### TASK ITEM
Repeat the entries without change, omitting the pictures.

### DATASET RECORDS
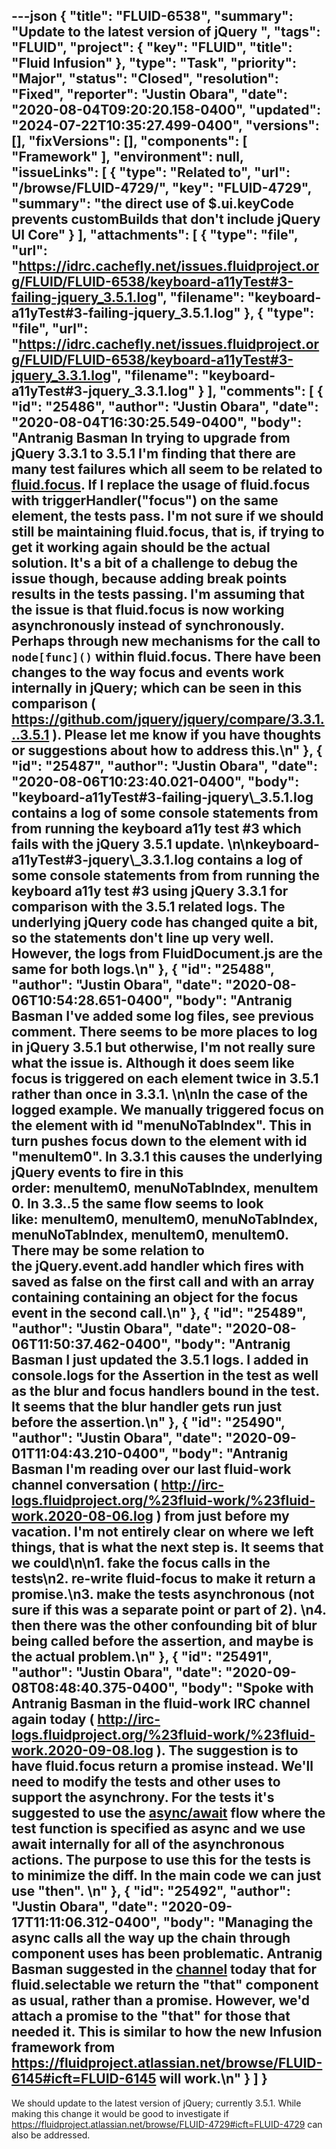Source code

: ---json
{
  "title": "FLUID-6538",
  "summary": "Update to the latest version of jQuery ",
  "tags": "FLUID",
  "project": {
    "key": "FLUID",
    "title": "Fluid Infusion"
  },
  "type": "Task",
  "priority": "Major",
  "status": "Closed",
  "resolution": "Fixed",
  "reporter": "Justin Obara",
  "date": "2020-08-04T09:20:20.158-0400",
  "updated": "2024-07-22T10:35:27.499-0400",
  "versions": [],
  "fixVersions": [],
  "components": [
    "Framework"
  ],
  "environment": null,
  "issueLinks": [
    {
      "type": "Related to",
      "url": "/browse/FLUID-4729/",
      "key": "FLUID-4729",
      "summary": "the direct use of $.ui.keyCode prevents customBuilds that don't include jQuery UI Core"
    }
  ],
  "attachments": [
    {
      "type": "file",
      "url": "https://idrc.cachefly.net/issues.fluidproject.org/FLUID/FLUID-6538/keyboard-a11yTest#3-failing-jquery_3.5.1.log",
      "filename": "keyboard-a11yTest#3-failing-jquery_3.5.1.log"
    },
    {
      "type": "file",
      "url": "https://idrc.cachefly.net/issues.fluidproject.org/FLUID/FLUID-6538/keyboard-a11yTest#3-jquery_3.3.1.log",
      "filename": "keyboard-a11yTest#3-jquery_3.3.1.log"
    }
  ],
  "comments": [
    {
      "id": "25486",
      "author": "Justin Obara",
      "date": "2020-08-04T16:30:25.549-0400",
      "body": "Antranig Basman In trying to upgrade from jQuery 3.3.1 to 3.5.1 I'm finding that there are many test failures which all seem to be related to [fluid.focus](https://github.com/fluid-project/infusion/blob/master/src/framework/core/js/FluidDocument.js#L162-L174). If I replace the usage of fluid.focus with triggerHandler(\"focus\") on the same element, the tests pass. I'm not sure if we should still be maintaining fluid.focus, that is, if trying to get it working again should be the actual solution. It's a bit of a challenge to debug the issue though, because adding break points results in the tests passing. I'm assuming that the issue is that fluid.focus is now working asynchronously instead of synchronously. Perhaps through new mechanisms for the call to `node[func]()` within fluid.focus. There have been changes to the way focus and events work internally in jQuery; which can be seen in this comparison ( <https://github.com/jquery/jquery/compare/3.3.1...3.5.1> ). Please let me know if you have thoughts or suggestions about how to address this.\n"
    },
    {
      "id": "25487",
      "author": "Justin Obara",
      "date": "2020-08-06T10:23:40.021-0400",
      "body": "keyboard-a11yTest#3-failing-jquery\\_3.5.1.log contains a log of some console statements from from running the keyboard a11y test #3 which fails with the jQuery 3.5.1 update. \n\nkeyboard-a11yTest#3-jquery\\_3.3.1.log contains a log of some console statements from from running the keyboard a11y test #3 using jQuery 3.3.1 for comparison with the 3.5.1 related logs. The underlying jQuery code has changed quite a bit, so the statements don't line up very well. However, the logs from FluidDocument.js are the same for both logs.\n"
    },
    {
      "id": "25488",
      "author": "Justin Obara",
      "date": "2020-08-06T10:54:28.651-0400",
      "body": "Antranig Basman I've added some log files, see previous comment. There seems to be more places to log in jQuery 3.5.1 but otherwise, I'm not really sure what the issue is. Although it does seem like focus is triggered on each element twice in 3.5.1 rather than once in 3.3.1. \n\nIn the case of the logged example. We manually triggered focus on the element with id \"menuNoTabIndex\". This in turn pushes focus down to the element with id \"menuItem0\". In 3.3.1 this causes the underlying jQuery events to fire in this order: menuItem0, menuNoTabIndex, menuItem0. In 3.3..5 the same flow seems to look like: menuItem0, menuItem0, menuNoTabIndex, menuNoTabIndex, menuItem0, menuItem0. There may be some relation to the jQuery.event.add handler which fires with saved as false on the first call and with an array containing containing an object for the focus event in the second call.\n"
    },
    {
      "id": "25489",
      "author": "Justin Obara",
      "date": "2020-08-06T11:50:37.462-0400",
      "body": "Antranig Basman I just updated the 3.5.1 logs. I added in console.logs for the Assertion in the test as well as the blur and focus handlers bound in the test. It seems that the blur handler gets run just before the assertion.\n"
    },
    {
      "id": "25490",
      "author": "Justin Obara",
      "date": "2020-09-01T11:04:43.210-0400",
      "body": "Antranig Basman I'm reading over our last fluid-work channel conversation ( <http://irc-logs.fluidproject.org/%23fluid-work/%23fluid-work.2020-08-06.log> ) from just before my vacation. I'm not entirely clear on where we left things, that is what the next step is. It seems that we could\n\n1. fake the focus calls in the tests\n2. re-write fluid-focus to make it return a promise.\n3. make the tests asynchronous (not sure if this was a separate point or part of 2). \n4. then there was the other confounding bit of blur being called before the assertion, and maybe is the actual problem.\n"
    },
    {
      "id": "25491",
      "author": "Justin Obara",
      "date": "2020-09-08T08:48:40.375-0400",
      "body": "Spoke with Antranig Basman in the fluid-work IRC channel again today ( <http://irc-logs.fluidproject.org/%23fluid-work/%23fluid-work.2020-09-08.log> ). The suggestion is to have fluid.focus return a promise instead. We'll need to modify the tests and other uses to support the asynchrony. For the tests it's suggested to use the [async/await](https://developer.mozilla.org/en-US/docs/Web/JavaScript/Reference/Operators/await) flow where the test function is specified as async and we use await internally for all of the asynchronous actions. The purpose to use this for the tests is to minimize the diff. In the main code we can just use \"then\". \n"
    },
    {
      "id": "25492",
      "author": "Justin Obara",
      "date": "2020-09-17T11:11:06.312-0400",
      "body": "Managing the async calls all the way up the chain through component uses has been problematic. Antranig Basman suggested in the [channel](http://irc-logs.fluidproject.org/%23fluid-work/%23fluid-work.2020-09-17.log) today that for fluid.selectable we return the \"that\" component as usual, rather than a promise. However, we'd attach a promise to the \"that\" for those that needed it. This is similar to how the new Infusion framework from <https://fluidproject.atlassian.net/browse/FLUID-6145#icft=FLUID-6145> will work.\n"
    }
  ]
}
---
We should update to the latest version of jQuery; currently 3.5.1. While making this change it would be good to investigate if <https://fluidproject.atlassian.net/browse/FLUID-4729#icft=FLUID-4729> can also be addressed. 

### EXERCISE RESPONSE
Source code

: ---json
{
  "title": "FLUID-6538",
  "summary": "Update to the latest version of jQuery ",
  "tags": "FLUID",
  "project": {
    "key": "FLUID",
    "title": "Fluid Infusion"
  },
  "type": "Task",
  "priority": "Major",
  "status": "Closed",
  "resolution": "Fixed",
  "reporter": "Justin Obara",
  "date": "2020-08-04T09:20:20.158-0400",
  "updated": "2024-07-22T10:35:27.499-0400",
  "versions": [],
  "fixVersions": [],
  "components": [
    "Framework"
  ],
  "environment": null,
  "issueLinks": [
    {
      "type": "Related to",
      "url": "/browse/FLUID-4729/",
      "key": "FLUID-4729",
      "summary": "the direct use of $.ui.keyCode prevents customBuilds that don't include jQuery UI Core"
    }
  ],
  "attachments": [
    {
      "type": "file",
      "url": "https://idrc.cachefly.net/issues.fluidproject.org/FLUID/FLUID-6538/keyboard-a11yTest#3-failing-jquery_3.5.1.log",
      "filename": "keyboard-a11yTest#3-failing-jquery_3.5.1.log"
    },
    {
      "type": "file",
      "url": "https://idrc.cachefly.net/issues.fluidproject.org/FLUID/FLUID-6538/keyboard-a11yTest#3-jquery_3.3.1.log",
      "filename": "keyboard-a11yTest#3-jquery_3.3.1.log"
    }
  ],
  "comments": [
    {
      "id": "25486",
      "author": "Justin Obara",
      "date": "2020-08-04T16:30:25.549-0400",
      "body": "Antranig Basman In trying to upgrade from jQuery 3.3.1 to 3.5.1 I'm finding that there are many test failures which all seem to be related to [fluid.focus](https://github.com/fluid-project/infusion/blob/master/src/framework/core/js/FluidDocument.js#L162-L174). If I replace the usage of fluid.focus with triggerHandler(\"focus\") on the same element, the tests pass. I'm not sure if we should still be maintaining fluid.focus, that is, if trying to get it working again should be the actual solution. It's a bit of a challenge to debug the issue though, because adding break points results in the tests passing. I'm assuming that the issue is that fluid.focus is now working asynchronously instead of synchronously. Perhaps through new mechanisms for the call to `node[func]()` within fluid.focus. There have been changes to the way focus and events work internally in jQuery; which can be seen in this comparison ( <https://github.com/jquery/jquery/compare/3.3.1...3.5.1> ). Please let me know if you have thoughts or suggestions about how to address this.\n"
    },
    {
      "id": "25487",
      "author": "Justin Obara",
      "date": "2020-08-06T10:23:40.021-0400",
      "body": "keyboard-a11yTest#3-failing-jquery\\_3.5.1.log contains a log of some console statements from from running the keyboard a11y test #3 which fails with the jQuery 3.5.1 update. \n\nkeyboard-a11yTest#3-jquery\\_3.3.1.log contains a log of some console statements from from running the keyboard a11y test #3 using jQuery 3.3.1 for comparison with the 3.5.1 related logs. The underlying jQuery code has changed quite a bit, so the statements don't line up very well. However, the logs from FluidDocument.js are the same for both logs.\n"
    },
    {
      "id": "25488",
      "author": "Justin Obara",
      "date": "2020-08-06T10:54:28.651-0400",
      "body": "Antranig Basman I've added some log files, see previous comment. There seems to be more places to log in jQuery 3.5.1 but otherwise, I'm not really sure what the issue is. Although it does seem like focus is triggered on each element twice in 3.5.1 rather than once in 3.3.1. \n\nIn the case of the logged example. We manually triggered focus on the element with id \"menuNoTabIndex\". This in turn pushes focus down to the element with id \"menuItem0\". In 3.3.1 this causes the underlying jQuery events to fire in this order: menuItem0, menuNoTabIndex, menuItem0. In 3.3..5 the same flow seems to look like: menuItem0, menuItem0, menuNoTabIndex, menuNoTabIndex, menuItem0, menuItem0. There may be some relation to the jQuery.event.add handler which fires with saved as false on the first call and with an array containing containing an object for the focus event in the second call.\n"
    },
    {
      "id": "25489",
      "author": "Justin Obara",
      "date": "2020-08-06T11:50:37.462-0400",
      "body": "Antranig Basman I just updated the 3.5.1 logs. I added in console.logs for the Assertion in the test as well as the blur and focus handlers bound in the test. It seems that the blur handler gets run just before the assertion.\n"
    },
    {
      "id": "25490",
      "author": "Justin Obara",
      "date": "2020-09-01T11:04:43.210-0400",
      "body": "Antranig Basman I'm reading over our last fluid-work channel conversation ( <http://irc-logs.fluidproject.org/%23fluid-work/%23fluid-work.2020-08-06.log> ) from just before my vacation. I'm not entirely clear on where we left things, that is what the next step is. It seems that we could\n\n1. fake the focus calls in the tests\n2. re-write fluid-focus to make it return a promise.\n3. make the tests asynchronous (not sure if this was a separate point or part of 2). \n4. then there was the other confounding bit of blur being called before the assertion, and maybe is the actual problem.\n"
    },
    {
      "id": "25491",
      "author": "Justin Obara",
      "date": "2020-09-08T08:48:40.375-0400",
      "body": "Spoke with Antranig Basman in the fluid-work IRC channel again today ( <http://irc-logs.fluidproject.org/%23fluid-work/%23fluid-work.2020-09-08.log> ). The suggestion is to have fluid.focus return a promise instead. We'll need to modify the tests and other uses to support the asynchrony. For the tests it's suggested to use the [async/await](https://developer.mozilla.org/en-US/docs/Web/JavaScript/Reference/Operators/await) flow where the test function is specified as async and we use await internally for all of the asynchronous actions. The purpose to use this for the tests is to minimize the diff. In the main code we can just use \"then\". \n"
    },
    {
      "id": "25492",
      "author": "Justin Obara",
      "date": "2020-09-17T11:11:06.312-0400",
      "body": "Managing the async calls all the way up the chain through component uses has been problematic. Antranig Basman suggested in the [channel](http://irc-logs.fluidproject.org/%23fluid-work/%23fluid-work.2020-09-17.log) today that for fluid.selectable we return the \"that\" component as usual, rather than a promise. However, we'd attach a promise to the \"that\" for those that needed it. This is similar to how the new Infusion framework from <https://fluidproject.atlassian.net/browse/FLUID-6145#icft=FLUID-6145> will work.\n"
    }
  ]
}
---
We should update to the latest version of jQuery; currently 3.5.1. While making this change it would be good to investigate if <https://fluidproject.atlassian.net/browse/FLUID-4729#icft=FLUID-4729> can also be addressed. 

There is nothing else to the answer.